Mortgage Record, Riley County, 217
. Record of Military Discharge
3
.
More huge books lay suspended under the roof of the little house. On the walls were maps, in colored sections.
“Now,” said Sally. “Let me show you what the problem is.” She led him to one of the maps and pointed with perfect, frosted fingernails. There was the Kansas River. There was the land, divided into squares which were divided into further squares.
“If you knew the township, we could then start to look for what sector they lived on. You see, when the land was settled, each township and range was divided up into these sectors. And each sector was divided up into quarters, Northwest quarter, Northeast quarter. Sometimes they were divided up even further.”

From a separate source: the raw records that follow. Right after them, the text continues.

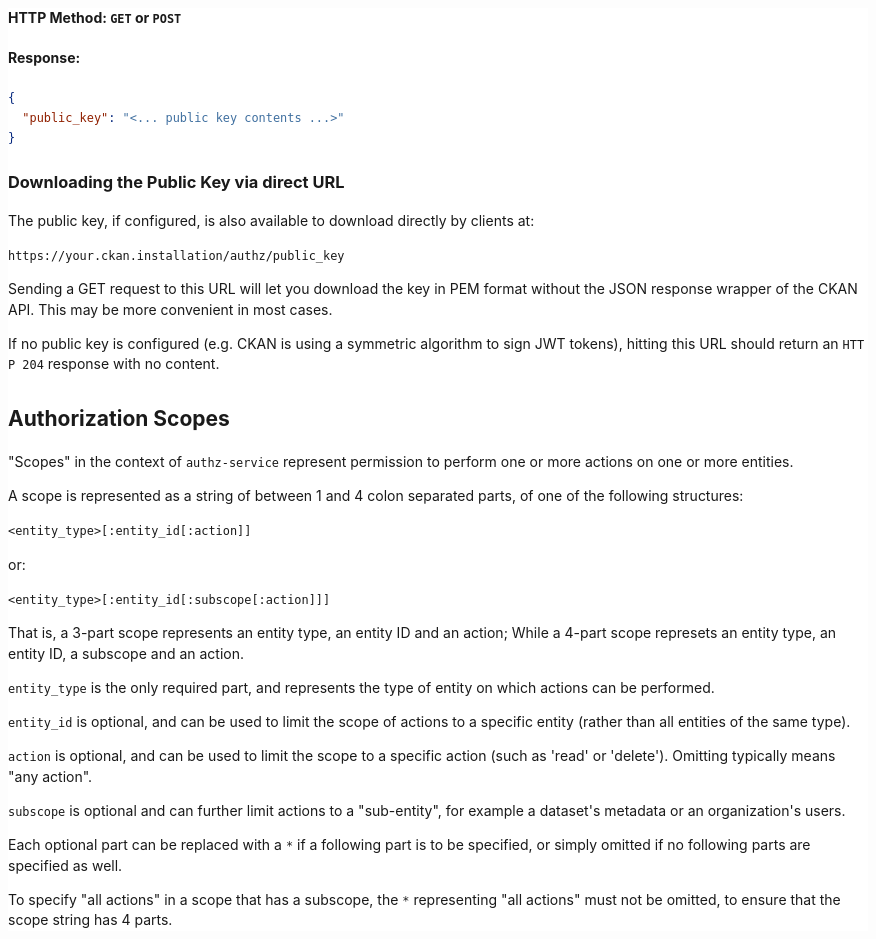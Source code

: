 #### HTTP Method: `GET` or `POST`

#### Response:

```json
{
  "public_key": "<... public key contents ...>"
}
```

### Downloading the Public Key via direct URL
The public key, if configured, is also available to download directly by clients
at:

    https://your.ckan.installation/authz/public_key

Sending a GET request to this URL will let you download the key in PEM format without
the JSON response wrapper of the CKAN API. This may be more convenient in most cases. 

If no public key is configured (e.g. CKAN is using a symmetric algorithm to sign JWT
tokens), hitting this URL should return an `HTTP 204` response with no content.  

Authorization Scopes
--------------------
"Scopes" in the context of `authz-service` represent permission to perform one
or more actions on one or more entities.

A scope is represented as a string of between 1 and 4 colon separated parts, of
one of the following structures:

    <entity_type>[:entity_id[:action]]

or:

    <entity_type>[:entity_id[:subscope[:action]]]

That is, a 3-part scope represents an entity type, an entity ID and an action;
While a 4-part scope represets an entity type, an entity ID, a subscope and an
action.

`entity_type` is the only required part, and represents the type of entity on
which actions can be performed.

`entity_id` is optional, and can be used to limit the scope of actions to a
specific entity (rather than all entities of the same type).

`action` is optional, and can be used to limit the scope to a specific action
(such as 'read' or 'delete'). Omitting typically means "any action".

`subscope` is optional and can further limit actions to a "sub-entity", for
example a dataset's metadata or an organization's users.

Each optional part can be replaced with a `*` if a following part is to be
specified, or simply omitted if no following parts are specified as well.

To specify "all actions" in a scope that has a subscope, the `*` representing
"all actions" must not be omitted, to ensure that the scope string has 4 parts.


[1]: https://pypi.org/project/pip-tools/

Sally turned and reached under the roof, and with a grunt pulled out one of the huge books. Laid open, it consisted of a page to each half sector. Names and dates were written in lines.
“This tells us who had what sector when and how it changed hands,” she said.
Jonathan read:
41-1-72 / Webster J.M. to Louise R.B. Rowe / Book B /
page 308
“That tells us where to find the deed on microfilm. And that can tell us all kinds of stuff.”
Jonathan scanned the page. “But I’ve got to know where I’m looking first.”
“Yup,” she said with a sigh.
The dates were out of order. The land seemed to change hands every two years.
“You can see how tough things were for them,” said Sally. “They mortgaged the land, then sold some of it off, then bought it back, then mortgaged it again. It sure gets confusing. The deeds are great; you find out that someone couldn’t pay his taxes, or someone else has been jailed.”
Jonathan looked up. “That must be great.”
“Oh, listen, the stuff you find out,” she agreed.
Jonathan paused for thought. “How about school records?” he asked.
“Hundreds. Thousands. But same problem again, we got ’em for the whole county. I can show you.”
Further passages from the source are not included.